** Opening Dataset block **
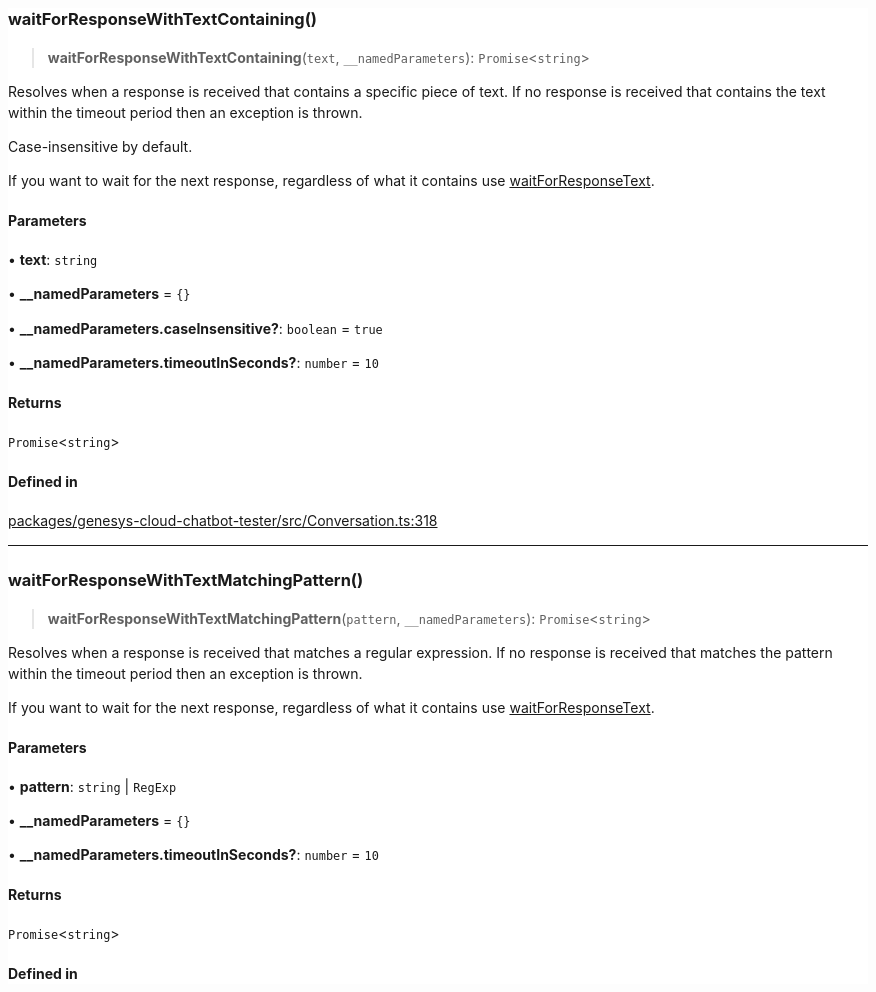 ### waitForResponseWithTextContaining()

> **waitForResponseWithTextContaining**(`text`, `__namedParameters`): `Promise`\<`string`\>

Resolves when a response is received that contains a specific piece of text.
If no response is received that contains the text within the timeout period
then an exception is thrown.

Case-insensitive by default.

If you want to wait for the next response, regardless of what it contains
use [waitForResponseText](Conversation.md#waitforresponsetext).

#### Parameters

• **text**: `string`

• **\_\_namedParameters** = `{}`

• **\_\_namedParameters.caseInsensitive?**: `boolean` = `true`

• **\_\_namedParameters.timeoutInSeconds?**: `number` = `10`

#### Returns

`Promise`\<`string`\>

#### Defined in

[packages/genesys-cloud-chatbot-tester/src/Conversation.ts:318](https://github.com/MakingChatbots/genesys-cloud-chatbot-tester-cli/blob/main/packages/genesys-cloud-chatbot-tester/src/Conversation.ts#L318)

***

### waitForResponseWithTextMatchingPattern()

> **waitForResponseWithTextMatchingPattern**(`pattern`, `__namedParameters`): `Promise`\<`string`\>

Resolves when a response is received that matches a regular expression.
If no response is received that matches the pattern within the timeout period
then an exception is thrown.

If you want to wait for the next response, regardless of what it contains
use [waitForResponseText](Conversation.md#waitforresponsetext).

#### Parameters

• **pattern**: `string` \| `RegExp`

• **\_\_namedParameters** = `{}`

• **\_\_namedParameters.timeoutInSeconds?**: `number` = `10`

#### Returns

`Promise`\<`string`\>

#### Defined in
** Closing Dataset block **
> [What the exercise asks]:
Give back the full listing word for word, with the pictures left out.

> [Solution to this exercise]:
 ### waitForResponseWithTextContaining()

> **waitForResponseWithTextContaining**(`text`, `__namedParameters`): `Promise`\<`string`\>

Resolves when a response is received that contains a specific piece of text.
If no response is received that contains the text within the timeout period
then an exception is thrown.

Case-insensitive by default.

If you want to wait for the next response, regardless of what it contains
use [waitForResponseText](Conversation.md#waitforresponsetext).

#### Parameters

• **text**: `string`

• **\_\_namedParameters** = `{}`

• **\_\_namedParameters.caseInsensitive?**: `boolean` = `true`

• **\_\_namedParameters.timeoutInSeconds?**: `number` = `10`

#### Returns

`Promise`\<`string`\>

#### Defined in

[packages/genesys-cloud-chatbot-tester/src/Conversation.ts:318](https://github.com/MakingChatbots/genesys-cloud-chatbot-tester-cli/blob/main/packages/genesys-cloud-chatbot-tester/src/Conversation.ts#L318)

***

### waitForResponseWithTextMatchingPattern()

> **waitForResponseWithTextMatchingPattern**(`pattern`, `__namedParameters`): `Promise`\<`string`\>

Resolves when a response is received that matches a regular expression.
If no response is received that matches the pattern within the timeout period
then an exception is thrown.

If you want to wait for the next response, regardless of what it contains
use [waitForResponseText](Conversation.md#waitforresponsetext).

#### Parameters

• **pattern**: `string` \| `RegExp`

• **\_\_namedParameters** = `{}`

• **\_\_namedParameters.timeoutInSeconds?**: `number` = `10`

#### Returns

`Promise`\<`string`\>

#### Defined in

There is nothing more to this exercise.